Collected data entries

★ ★ ★ ★

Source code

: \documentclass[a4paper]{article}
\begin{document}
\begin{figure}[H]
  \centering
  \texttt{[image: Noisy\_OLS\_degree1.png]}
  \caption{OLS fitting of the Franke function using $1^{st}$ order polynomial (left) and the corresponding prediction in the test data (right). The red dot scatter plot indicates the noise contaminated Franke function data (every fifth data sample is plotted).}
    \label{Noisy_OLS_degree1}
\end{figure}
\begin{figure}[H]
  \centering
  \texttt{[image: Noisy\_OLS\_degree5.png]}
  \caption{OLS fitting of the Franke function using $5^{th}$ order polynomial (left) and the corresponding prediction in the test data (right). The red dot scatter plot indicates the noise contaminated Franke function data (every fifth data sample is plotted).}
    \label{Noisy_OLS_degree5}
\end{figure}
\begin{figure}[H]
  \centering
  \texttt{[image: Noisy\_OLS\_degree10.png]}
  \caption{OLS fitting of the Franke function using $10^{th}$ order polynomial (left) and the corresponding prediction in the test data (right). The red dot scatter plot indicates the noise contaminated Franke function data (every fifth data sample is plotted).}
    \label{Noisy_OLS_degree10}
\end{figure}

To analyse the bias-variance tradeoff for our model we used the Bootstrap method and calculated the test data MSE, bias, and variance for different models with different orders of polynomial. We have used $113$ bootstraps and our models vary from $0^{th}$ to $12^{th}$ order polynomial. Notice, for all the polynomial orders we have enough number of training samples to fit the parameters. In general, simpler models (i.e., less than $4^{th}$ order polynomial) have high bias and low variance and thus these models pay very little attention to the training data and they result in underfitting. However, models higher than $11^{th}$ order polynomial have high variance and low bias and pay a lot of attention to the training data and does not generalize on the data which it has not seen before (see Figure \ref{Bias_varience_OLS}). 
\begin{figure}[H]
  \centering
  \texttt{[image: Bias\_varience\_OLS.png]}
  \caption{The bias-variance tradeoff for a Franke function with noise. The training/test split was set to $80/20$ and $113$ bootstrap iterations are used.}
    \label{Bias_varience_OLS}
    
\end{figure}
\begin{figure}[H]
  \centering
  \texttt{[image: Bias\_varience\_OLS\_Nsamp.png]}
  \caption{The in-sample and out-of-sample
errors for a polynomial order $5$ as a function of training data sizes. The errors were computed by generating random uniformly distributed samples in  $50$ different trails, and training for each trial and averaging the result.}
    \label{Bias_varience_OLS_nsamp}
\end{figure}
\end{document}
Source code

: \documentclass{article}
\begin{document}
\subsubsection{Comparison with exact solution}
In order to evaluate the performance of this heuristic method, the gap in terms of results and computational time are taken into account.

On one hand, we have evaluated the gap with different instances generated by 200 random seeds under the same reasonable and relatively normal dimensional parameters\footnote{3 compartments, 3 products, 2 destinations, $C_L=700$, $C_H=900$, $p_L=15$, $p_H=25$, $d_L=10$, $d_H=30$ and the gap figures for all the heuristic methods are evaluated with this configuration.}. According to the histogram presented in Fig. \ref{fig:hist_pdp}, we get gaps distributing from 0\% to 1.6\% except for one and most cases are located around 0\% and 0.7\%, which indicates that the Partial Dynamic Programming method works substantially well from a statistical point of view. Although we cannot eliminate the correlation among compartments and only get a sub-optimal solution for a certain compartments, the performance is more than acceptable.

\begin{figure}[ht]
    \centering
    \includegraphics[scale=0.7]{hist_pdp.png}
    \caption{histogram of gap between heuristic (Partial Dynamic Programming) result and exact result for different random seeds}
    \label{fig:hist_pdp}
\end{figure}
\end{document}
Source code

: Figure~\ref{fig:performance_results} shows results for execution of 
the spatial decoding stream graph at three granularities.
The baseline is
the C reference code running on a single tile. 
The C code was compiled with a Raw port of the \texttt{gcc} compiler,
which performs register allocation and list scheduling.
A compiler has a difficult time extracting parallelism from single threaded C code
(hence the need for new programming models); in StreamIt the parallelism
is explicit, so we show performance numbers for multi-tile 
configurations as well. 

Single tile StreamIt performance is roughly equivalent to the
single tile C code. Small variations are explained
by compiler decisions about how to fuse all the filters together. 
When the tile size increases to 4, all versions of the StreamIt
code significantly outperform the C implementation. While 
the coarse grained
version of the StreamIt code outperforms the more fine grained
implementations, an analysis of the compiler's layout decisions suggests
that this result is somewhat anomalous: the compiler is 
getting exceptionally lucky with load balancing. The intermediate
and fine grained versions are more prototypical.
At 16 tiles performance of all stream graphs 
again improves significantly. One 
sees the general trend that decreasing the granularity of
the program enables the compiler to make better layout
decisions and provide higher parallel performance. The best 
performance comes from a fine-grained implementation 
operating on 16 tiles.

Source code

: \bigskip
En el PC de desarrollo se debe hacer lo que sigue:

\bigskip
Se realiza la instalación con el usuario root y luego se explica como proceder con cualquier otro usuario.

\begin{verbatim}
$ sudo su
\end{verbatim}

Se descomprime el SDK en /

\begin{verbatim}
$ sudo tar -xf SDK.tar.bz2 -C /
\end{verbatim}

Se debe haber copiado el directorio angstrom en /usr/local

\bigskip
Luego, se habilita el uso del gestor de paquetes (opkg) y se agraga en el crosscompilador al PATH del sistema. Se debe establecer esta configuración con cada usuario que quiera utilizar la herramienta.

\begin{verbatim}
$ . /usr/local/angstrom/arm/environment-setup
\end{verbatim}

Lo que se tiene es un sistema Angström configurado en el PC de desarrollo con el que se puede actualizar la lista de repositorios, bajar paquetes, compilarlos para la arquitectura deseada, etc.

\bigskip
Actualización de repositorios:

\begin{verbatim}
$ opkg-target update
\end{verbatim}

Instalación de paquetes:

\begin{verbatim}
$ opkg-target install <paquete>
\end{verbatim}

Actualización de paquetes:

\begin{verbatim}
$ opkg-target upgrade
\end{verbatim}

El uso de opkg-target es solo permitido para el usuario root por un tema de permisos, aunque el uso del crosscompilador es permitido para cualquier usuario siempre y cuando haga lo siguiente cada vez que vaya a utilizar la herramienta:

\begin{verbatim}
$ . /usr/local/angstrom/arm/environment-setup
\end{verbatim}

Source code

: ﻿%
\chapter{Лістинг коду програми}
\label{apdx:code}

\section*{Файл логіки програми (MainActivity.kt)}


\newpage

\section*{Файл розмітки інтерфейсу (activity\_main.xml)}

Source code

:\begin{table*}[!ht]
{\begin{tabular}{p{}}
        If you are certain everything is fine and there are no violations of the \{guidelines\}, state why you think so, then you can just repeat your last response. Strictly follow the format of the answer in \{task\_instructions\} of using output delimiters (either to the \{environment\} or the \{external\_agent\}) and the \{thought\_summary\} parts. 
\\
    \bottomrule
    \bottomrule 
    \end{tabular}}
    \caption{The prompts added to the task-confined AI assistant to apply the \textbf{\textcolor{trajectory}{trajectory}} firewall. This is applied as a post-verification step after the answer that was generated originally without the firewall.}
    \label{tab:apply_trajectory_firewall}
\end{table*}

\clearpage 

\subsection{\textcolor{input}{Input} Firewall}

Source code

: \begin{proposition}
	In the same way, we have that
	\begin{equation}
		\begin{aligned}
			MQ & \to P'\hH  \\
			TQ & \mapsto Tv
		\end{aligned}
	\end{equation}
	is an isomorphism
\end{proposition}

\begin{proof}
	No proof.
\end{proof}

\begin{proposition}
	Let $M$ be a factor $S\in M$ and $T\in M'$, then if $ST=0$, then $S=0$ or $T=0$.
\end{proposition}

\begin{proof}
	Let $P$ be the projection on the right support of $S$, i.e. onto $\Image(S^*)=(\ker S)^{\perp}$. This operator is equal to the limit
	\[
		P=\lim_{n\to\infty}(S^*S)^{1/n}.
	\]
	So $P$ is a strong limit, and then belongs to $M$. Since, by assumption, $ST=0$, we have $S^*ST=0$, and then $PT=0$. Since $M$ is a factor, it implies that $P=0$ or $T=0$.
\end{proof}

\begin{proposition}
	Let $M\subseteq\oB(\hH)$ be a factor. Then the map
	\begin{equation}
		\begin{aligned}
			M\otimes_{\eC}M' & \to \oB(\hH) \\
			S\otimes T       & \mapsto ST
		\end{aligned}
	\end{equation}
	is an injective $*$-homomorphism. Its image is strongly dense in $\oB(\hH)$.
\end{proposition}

★ ★ ★ ★

● **Task directions**
Collect each line above holding the string "fifth".

● **Your response**
  \caption{OLS fitting of the Franke function using $1^{st}$ order polynomial (left) and the corresponding prediction in the test data (right). The red dot scatter plot indicates the noise contaminated Franke function data (every fifth data sample is plotted).}
  \caption{OLS fitting of the Franke function using $5^{th}$ order polynomial (left) and the corresponding prediction in the test data (right). The red dot scatter plot indicates the noise contaminated Franke function data (every fifth data sample is plotted).}
  \caption{OLS fitting of the Franke function using $10^{th}$ order polynomial (left) and the corresponding prediction in the test data (right). The red dot scatter plot indicates the noise contaminated Franke function data (every fifth data sample is plotted).}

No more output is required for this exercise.